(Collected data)
········
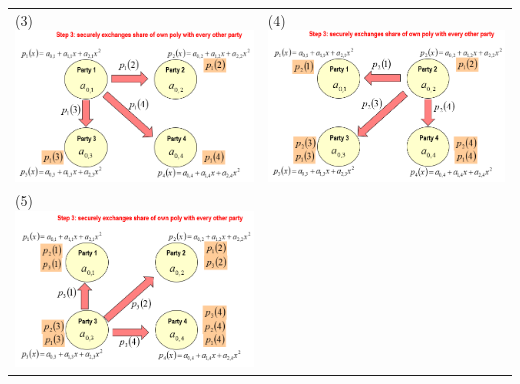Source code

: \documentclass{book}
\begin{document}
\begin{tabularx}{0.99\textwidth}{X X}
	\\
	(3)\includegraphics[scale=0.4]{2022-01-02-15-59-59.png}%
	 &
	(4)\includegraphics[scale=0.4]{2022-01-02-16-00-20.png}%
	\\
	(5)\includegraphics[scale=0.4]{2022-01-02-16-04-23.png}%

\end{tabularx}
\end{document}
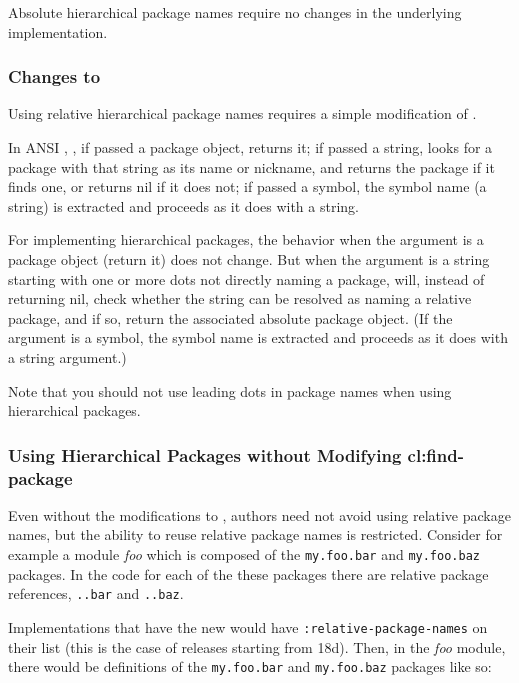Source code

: Absolute hierarchical package names require no changes in the
underlying \clisp{} implementation.


\subsubsection{Changes to }

Using relative hierarchical package names requires a simple
modification of .

In ANSI \clisp{}, , if passed a package object,
returns it; if passed a string,  looks for a
package with that string as its name or nickname, and returns the
package if it finds one, or returns nil if it does not; if passed a
symbol, the symbol name (a string) is extracted and
 proceeds as it does with a string.

For implementing hierarchical packages, the behavior when the argument
is a package object (return it) does not change. But when the argument
is a string starting with one or more dots not directly naming a
package,  will, instead of returning nil, check
whether the string can be resolved as naming a relative package, and
if so, return the associated absolute package object. (If the argument
is a symbol, the symbol name is extracted and 
proceeds as it does with a string argument.)

Note that you should not use leading dots in package names when using
hierarchical packages.

\subsubsection{Using Hierarchical Packages without Modifying cl:find-package}

Even without the modifications to , authors need
not avoid using relative package names, but the ability to reuse
relative package names is restricted. Consider for example a module
\textit{foo} which is composed of the \verb|my.foo.bar| and
\verb|my.foo.baz| packages. In the code for each of the these packages
there are relative package references, \verb|..bar| and \verb|..baz|.

Implementations that have the new  would have
\verb|:relative-package-names| on their 
list (this is the case of \cmucl{} releases starting from 18d). Then,
in the \textit{foo} module, there would be definitions of the
\verb|my.foo.bar| and \verb|my.foo.baz| packages like so:

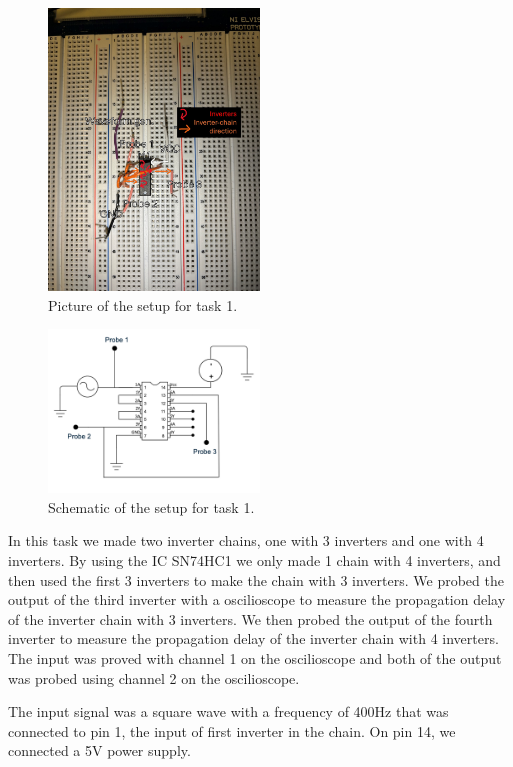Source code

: \documentclass[onecolumn]{article}
\begin{document}
\begin{figure}[h!]
    \centering
    \includegraphics[width=0.5\textwidth]{Circuit_draw.jpg}
    \caption{Picture of the setup for task 1.}  
    \label{fig:circuit}
\end{figure}

\begin{figure}[h!]
    \centering
    \includegraphics[width=0.5\textwidth]{circuit_schematics.png}
    \caption{Schematic of the setup for task 1.}
    \label{fig:schematic}
\end{figure}

In this task we made two inverter chains, one with 3 inverters and one with 4 inverters. By using the IC SN74HC1 we only made 1 chain with 4 inverters, and then used the first 3 inverters to make the chain with 3 inverters. We probed the output of the third inverter with a oscilioscope to measure the propagation delay of the inverter chain with 3 inverters. We then probed the output of the fourth inverter to measure the propagation delay of the inverter chain with 4 inverters. The input was proved with channel 1 on the oscilioscope and both of the output was probed using channel 2 on the oscilioscope.

The input signal was a square wave with a frequency of 400Hz that was connected to pin 1, the input of first inverter in the chain. On pin 14, we connected a 5V power supply. 
\end{document}
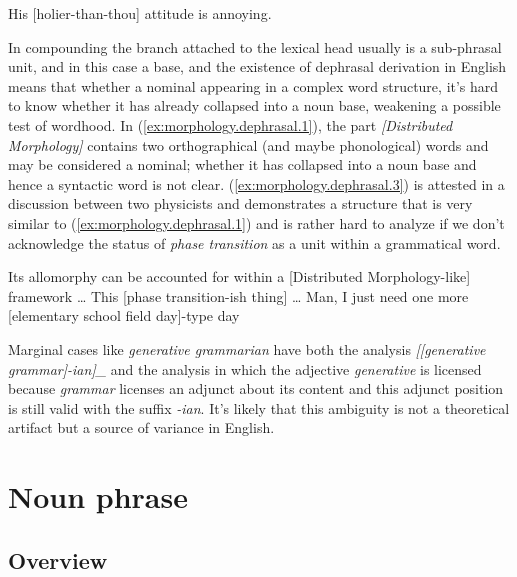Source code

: \documentclass[UTF8, a4paper, oneside, scheme=plain, 12pt]{ctexbook}
\newcommand*{\citepage}[1]{p.~{#1}}
\newcommand{\form}[1]{\emph{#1}}
\begin{document}
\begin{exe}
    \ex\label{ex:morphology.dephrasal.2} His [holier-than-thou] attitude is annoying. \citep[\citepage{1646}]{cgel}
\end{exe}

In compounding the branch attached to the lexical head 
usually is a sub-phrasal unit, and in this case a base,
and the existence of dephrasal derivation in English 
means that whether a nominal appearing in a complex word structure, 
it's hard to know whether it has already collapsed into a noun base,
weakening a possible test of wordhood.
In (\ref{ex:morphology.dephrasal.1}),
the part \form{[Distributed Morphology]}
contains two orthographical (and maybe phonological) words
and may be considered a nominal;
whether it has collapsed into a noun base and hence a syntactic word is not clear.
(\ref{ex:morphology.dephrasal.3}) is attested in 
a discussion between two physicists
and demonstrates a structure that is very similar to (\ref{ex:morphology.dephrasal.1})
and is rather hard to analyze if we don't acknowledge the status of 
\form{phase transition} as a unit within a grammatical word. 

\begin{exe}
    \ex\label{ex:morphology.dephrasal.1} Its allomorphy can be accounted for within a [Distributed Morphology-like] framework \dots
    \ex\label{ex:morphology.dephrasal.3} This [phase transition-ish thing] \dots
    \ex\label{ex:morphology.dephrasal.4} Man, I just need one more [elementary school field day]-type day
\end{exe}

Marginal cases like \form{generative grammarian}
have both the analysis \form{[[generative grammar]-ian]_{}} 
and the analysis in which 
the adjective \form{generative} is licensed 
because \form{grammar} licenses an adjunct about its content 
and this adjunct position is still valid with the suffix \form{-ian}.
It's likely that 
this ambiguity is not a theoretical artifact 
but a source of variance in English.


\chapter{Noun phrase}\label{chap:np}


\section{Overview}\label{sec:np.template}
\end{document}
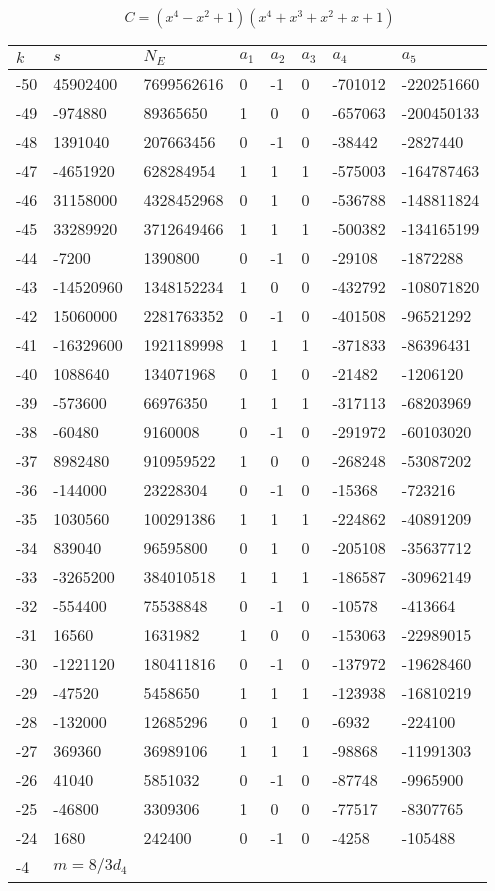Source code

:\documentclass{amsart}
\begin{document}
$$C=(x^4
 - x^2
 + 1)(x^4
 + x^3
 + x^2
 + x
 + 1)$$
\begin{longtable}{|l|l|l|lllll|}
\hline
$k$ & $s$ & $N_E$ & $a_1$ & $a_2$ & $a_3$ & $a_4$ & $a_5$\\
\hline
-50&45902400&7699562616&0&-1&0&-701012&-220251660\\
-49&-974880&89365650&1&0&0&-657063&-200450133\\
-48&1391040&207663456&0&-1&0&-38442&-2827440\\
-47&-4651920&628284954&1&1&1&-575003&-164787463\\
-46&31158000&4328452968&0&1&0&-536788&-148811824\\
-45&33289920&3712649466&1&1&1&-500382&-134165199\\
-44&-7200&1390800&0&-1&0&-29108&-1872288\\
-43&-14520960&1348152234&1&0&0&-432792&-108071820\\
-42&15060000&2281763352&0&-1&0&-401508&-96521292\\
-41&-16329600&1921189998&1&1&1&-371833&-86396431\\
-40&1088640&134071968&0&1&0&-21482&-1206120\\
-39&-573600&66976350&1&1&1&-317113&-68203969\\
-38&-60480&9160008&0&-1&0&-291972&-60103020\\
-37&8982480&910959522&1&0&0&-268248&-53087202\\
-36&-144000&23228304&0&-1&0&-15368&-723216\\
-35&1030560&100291386&1&1&1&-224862&-40891209\\
-34&839040&96595800&0&1&0&-205108&-35637712\\
-33&-3265200&384010518&1&1&1&-186587&-30962149\\
-32&-554400&75538848&0&-1&0&-10578&-413664\\
-31&16560&1631982&1&0&0&-153063&-22989015\\
-30&-1221120&180411816&0&-1&0&-137972&-19628460\\
-29&-47520&5458650&1&1&1&-123938&-16810219\\
-28&-132000&12685296&0&1&0&-6932&-224100\\
-27&369360&36989106&1&1&1&-98868&-11991303\\
-26&41040&5851032&0&-1&0&-87748&-9965900\\
-25&-46800&3309306&1&0&0&-77517&-8307765\\
-24&1680&242400&0&-1&0&-4258&-105488\\
-4&$m=8/3d_{4}$&&\multicolumn{5}{c|}{}\\
\hline
\end{longtable}
\end{document}
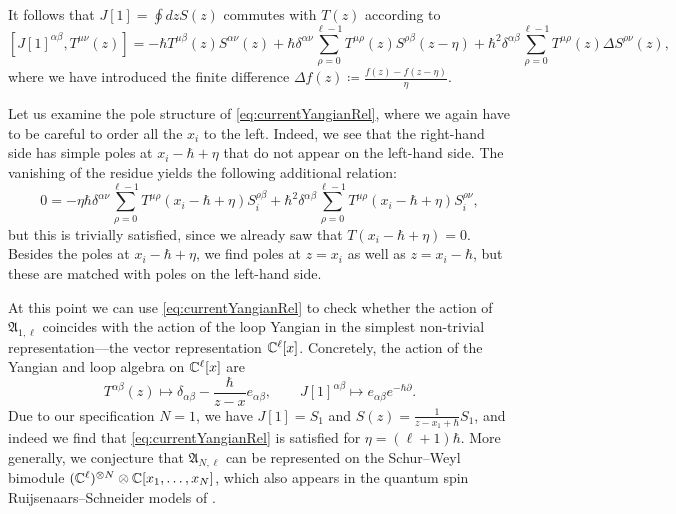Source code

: \begin{corollary}
It follows that $J[1] = \oint dz S(z)$ commutes with $T(z)$ according to
\begin{equation}\label{eq:currentYangianRel}
[J[1]^{\alpha\beta},T^{\mu\nu}(z)] = -\hbar T^{\mu\beta}(z) S^{\alpha\nu}(z) + \hbar \delta^{\alpha\nu} \sum_{\rho=0}^{\ell-1} T^{\mu\rho}(z) S^{\rho\beta}(z-\eta) + \hbar^2 \delta^{\alpha\beta} \sum_{\rho=0}^{\ell-1} T^{\mu\rho}(z) \Delta S^{\rho\nu}(z),
\end{equation}
where we have introduced the finite difference $\Delta f(z) \coloneq \frac{f(z)-f(z-\eta)}{\eta}$.
\end{corollary}

\begin{remark}
Let us examine the pole structure of \eqref{eq:currentYangianRel}, where we again have to be careful to order all the $x_i$ to the left. Indeed, we see that the right-hand side has simple poles at $x_i-\hbar+\eta$ that do not appear on the left-hand side. The vanishing of the residue yields the following additional relation:
\begin{equation}
0 = -\eta\hbar \delta^{\alpha\nu} \sum_{\rho=0}^{\ell-1} T^{\mu\rho}(x_i-\hbar+\eta) S_i^{\rho\beta} + \hbar^2\delta^{\alpha\beta} \sum_{\rho=0}^{\ell-1} T^{\mu\rho}(x_i-\hbar+\eta) S_i^{\rho\nu},
\end{equation}
but this is trivially satisfied, since we already saw that $T(x_i-\hbar+\eta) = 0$. Besides the poles at $x_i-\hbar+\eta$, we find poles at $z=x_i$ as well as $z=x_i-\hbar$, but these are matched with poles on the left-hand side.
\end{remark}

At this point we can use \eqref{eq:currentYangianRel} to check whether the action of $\mathfrak{A}_{1,\ell}$ coincides with the action of the loop Yangian in the simplest non-trivial representation---the vector representation $\mathbb{C}^\ell[x]$. Concretely, the action of the Yangian and loop algebra on $\mathbb{C}^\ell[x]$ are
\begin{equation}
    T^{\alpha\beta}(z) \mapsto \delta_{\alpha\beta} - \frac{\hbar}{z-x} e_{\alpha\beta}, \qquad J[1]^{\alpha\beta} \mapsto e_{\alpha\beta} e^{-\hbar\partial}.
\end{equation}
Due to our specification $N=1$, we have $J[1] = S_1$ and $S(z) = \frac{1}{z-x_1+\hbar} S_1$, and indeed we find that \eqref{eq:currentYangianRel} is satisfied for $\eta = (\ell+1)\hbar$. More generally, we conjecture that $\mathfrak{A}_{N,\ell}$ can be represented on the Schur--Weyl bimodule $(\mathbb{C}^\ell)^{\otimes N} \otimes \mathbb{C}[x_1,\dots,x_N]$, which also appears in the quantum spin Ruijsenaars--Schneider models of \cite{klabbers_deformed_2024}.

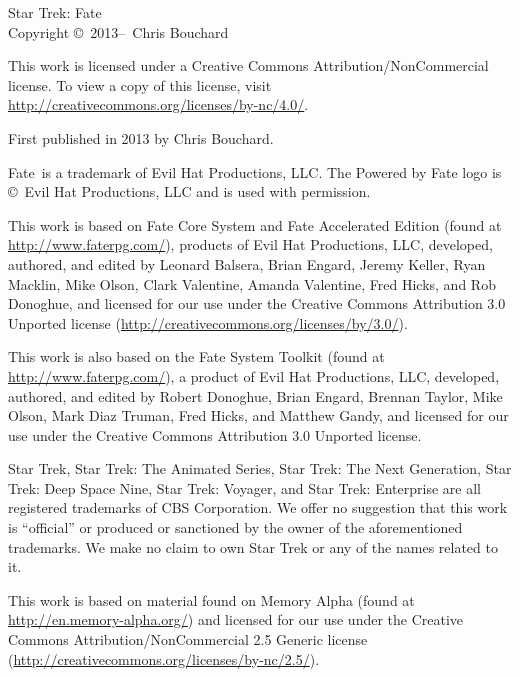 \begin{center}
    \small\setlength{\parskip}{\baselineskip}
    Star Trek: Fate\\
    Copyright \copyright\ 2013--\the\year\ Chris Bouchard

    {\Huge\ccbync}

    This work is licensed under a Creative Commons Attribution\-/NonCommercial
    license. To view a copy of this license, visit
    \url{http://creativecommons.org/licenses/by-nc/4.0/}.

    First published in 2013 by Chris Bouchard.

    Fate\texttrademark\ is a trademark of Evil Hat Productions, LLC. The
    Powered by Fate logo is \copyright\ Evil Hat Productions, LLC and is used
    with permission.

    This work is based on Fate Core System and Fate Accelerated Edition (found
    at \url{http://www.faterpg.com/}), products of Evil Hat Productions, LLC,
    developed, authored, and edited by Leonard Balsera, Brian Engard, Jeremy
    Keller, Ryan Macklin, Mike Olson, Clark Valentine, Amanda Valentine, Fred
    Hicks, and Rob Donoghue, and licensed for our use under the Creative
    Commons Attribution 3.0 Unported license
    (\url{http://creativecommons.org/licenses/by/3.0/}).

    This work is also based on the Fate System Toolkit (found at
    \url{http://www.faterpg.com/}), a product of Evil Hat Productions, LLC,
    developed, authored, and edited by Robert Donoghue, Brian Engard, Brennan
    Taylor, Mike Olson, Mark Diaz Truman, Fred Hicks, and Matthew Gandy, and
    licensed for our use under the Creative Commons Attribution 3.0 Unported
    license.

    Star Trek, Star Trek: The Animated Series, Star Trek: The Next Generation,
    Star Trek: Deep Space Nine, Star Trek: Voyager, and Star Trek: Enterprise
    are all registered trademarks of CBS Corporation. We offer no suggestion
    that this work is ``official'' or produced or sanctioned by the owner of
    the aforementioned trademarks. We make no claim to own Star Trek or any of
    the names related to it.

    This work is based on material found on Memory Alpha (found at
    \url{http://en.memory-alpha.org/}) and licensed for our use under the
    Creative Commons Attribution\-/NonCommercial 2.5 Generic license
    (\url{http://creativecommons.org/licenses/by-nc/2.5/}).
\end{center}

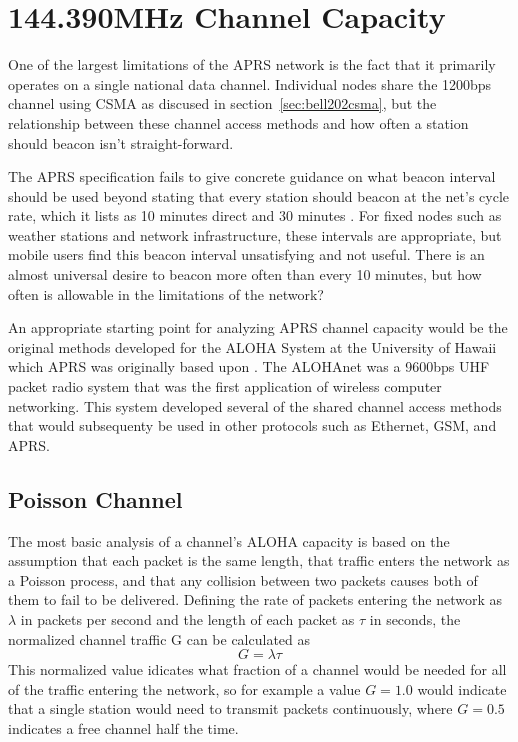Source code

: \chapter{144.390MHz Channel Capacity}

One of the largest limitations of the APRS network is the fact that it primarily operates
on a single national data channel. Individual nodes share the 1200bps channel using 
CSMA as discused in section~\ref{sec:bell202csma}, but the relationship between 
these channel access methods and how often a station should beacon isn't straight-forward.

The APRS specification fails to give concrete guidance on what beacon interval should
be used beyond stating that every station should beacon at the net's cycle rate,
which it lists as 10 minutes direct and 30 minutes \cite[p.~9]{aprsspec}. 
For fixed nodes such as weather stations and network infrastructure, 
these intervals are appropriate, but mobile users find this beacon interval unsatisfying
and not useful. There is an almost universal desire to beacon more often than every 10 minutes,
but how often is allowable in the limitations of the network?

An appropriate starting point for analyzing APRS channel capacity would be the original methods
developed for the ALOHA System at the University of Hawaii
which APRS was originally based upon \cite{packetthroughput}.
The ALOHAnet was a 9600bps UHF packet radio system that was the first application of 
wireless computer networking. 
This system developed several of the shared channel access methods 
that would subsequenty be used in other protocols such as Ethernet, GSM, and APRS.

\section{Poisson Channel}

The most basic analysis of a channel's ALOHA capacity is based on the assumption that
each packet is the same length, that traffic enters the network as a Poisson process,
and that any collision between two packets causes both of them to fail to be delivered.
Defining the rate of packets entering the network as $\lambda$ in packets per second and
the length of each packet as $\tau$ in seconds, the normalized channel traffic G can be
calculated as
\begin{equation}
	G = \lambda \tau
\end{equation}
This normalized value idicates what fraction of a channel would be needed for all
of the traffic entering the network, so for example a value $G=1.0$ would indicate that
a single station would need to transmit packets continuously, where $G=0.5$ indicates 
a free channel half the time. 

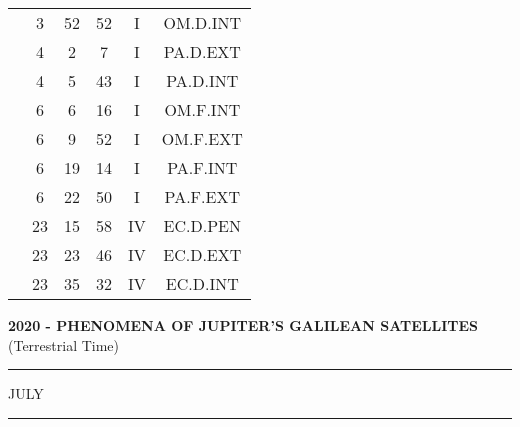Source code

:\documentclass[12pt, a4paper]{article}
\begin{document}
\begin{multicols}{3}
{\begin{tabular}{c c c c c c}
	 	 	 	 & 3 & 52 & 52 & I & OM.D.INT\\%
	 	 	 	 & 4 & 2 & 7 & I & PA.D.EXT\\%
	 	 	 	 & 4 & 5 & 43 & I & PA.D.INT\\%
	 	 	 	 & 6 & 6 & 16 & I & OM.F.INT\\%
	 	 	 	 & 6 & 9 & 52 & I & OM.F.EXT\\%
	 	 	 	 & 6 & 19 & 14 & I & PA.F.INT\\%
	 	 	 	 & 6 & 22 & 50 & I & PA.F.EXT\\%
	 	 	 	 & 23 & 15 & 58 & IV & EC.D.PEN\\%
	 	 	 	 & 23 & 23 & 46 & IV & EC.D.EXT\\%
	 	 	 	 & 23 & 35 & 32 & IV & EC.D.INT\\%
	 	 \end{tabular}
 	}
\end{multicols}
\textbf{2020 - PHENOMENA OF JUPITER'S GALILEAN SATELLITES}\\(Terrestrial Time) 
\vspace{0.1cm} \hrule \vspace{0.1cm}
JULY\vspace{0.1cm}
\hrule
\vspace{-0.2cm}
\end{document}
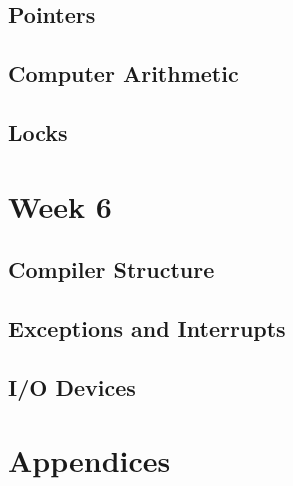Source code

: \documentclass{article}
\begin{document}
\subsection{Pointers}
\subsection{Computer Arithmetic}
\subsection{Locks}
\section{Week 6}
\subsection{Compiler Structure}
\subsection{Exceptions and Interrupts}
\subsection{I/O Devices}

\section{Appendices}
\end{document}
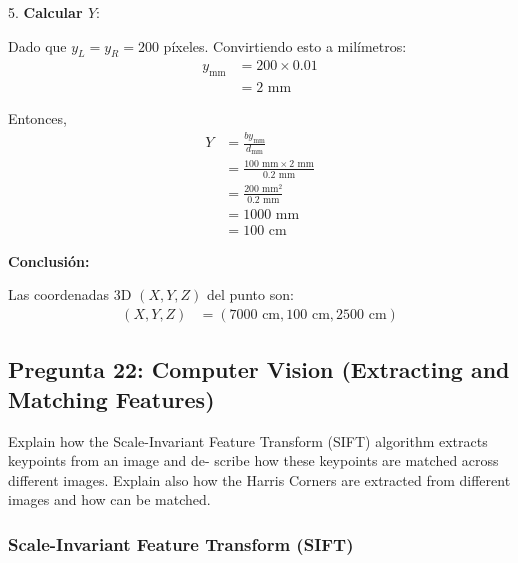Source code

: \documentclass{article}
\begin{document}
5. \textbf{Calcular \(Y\)}:

Dado que \(y_L = y_R = 200\) píxeles. Convirtiendo esto a milímetros:
\begin{align}
    y_{\text{mm}} &= 200 \times 0.01 \\
    &= 2 \text{ mm}
\end{align}

Entonces,
\begin{align}
    Y &= \frac{by_{\text{mm}}}{d_{\text{mm}}} \\
    &= \frac{100 \text{ mm} \times 2 \text{ mm}}{0.2 \text{ mm}} \\
    &= \frac{200 \text{ mm}^2}{0.2 \text{ mm}} \\
    &= 1000 \text{ mm} \\
    &= 100 \text{ cm}
\end{align}

\textbf{Conclusión:}

Las coordenadas 3D \((X, Y, Z)\) del punto son:
\begin{align}
    (X, Y, Z) &= (7000 \text{ cm}, 100 \text{ cm}, 2500 \text{ cm})
\end{align}


\subsection{Pregunta 22: Computer Vision (Extracting and Matching Features)}

Explain how the Scale-Invariant Feature Transform (SIFT) algorithm extracts keypoints from an image and de- scribe how these keypoints are matched across different images. Explain also how the Harris Corners are extracted from different images and how can be matched.

\subsubsection{Scale-Invariant Feature Transform (SIFT)}
\end{document}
········
PROBLEM TO SOLVE - Filter the data for the string "edited". Copy each matching line.

RESULT FOR THIS TASK -
    developed, authored, and edited by Leonard Balsera, Brian Engard, Jeremy
    developed, authored, and edited by Robert Donoghue, Brian Engard, Brennan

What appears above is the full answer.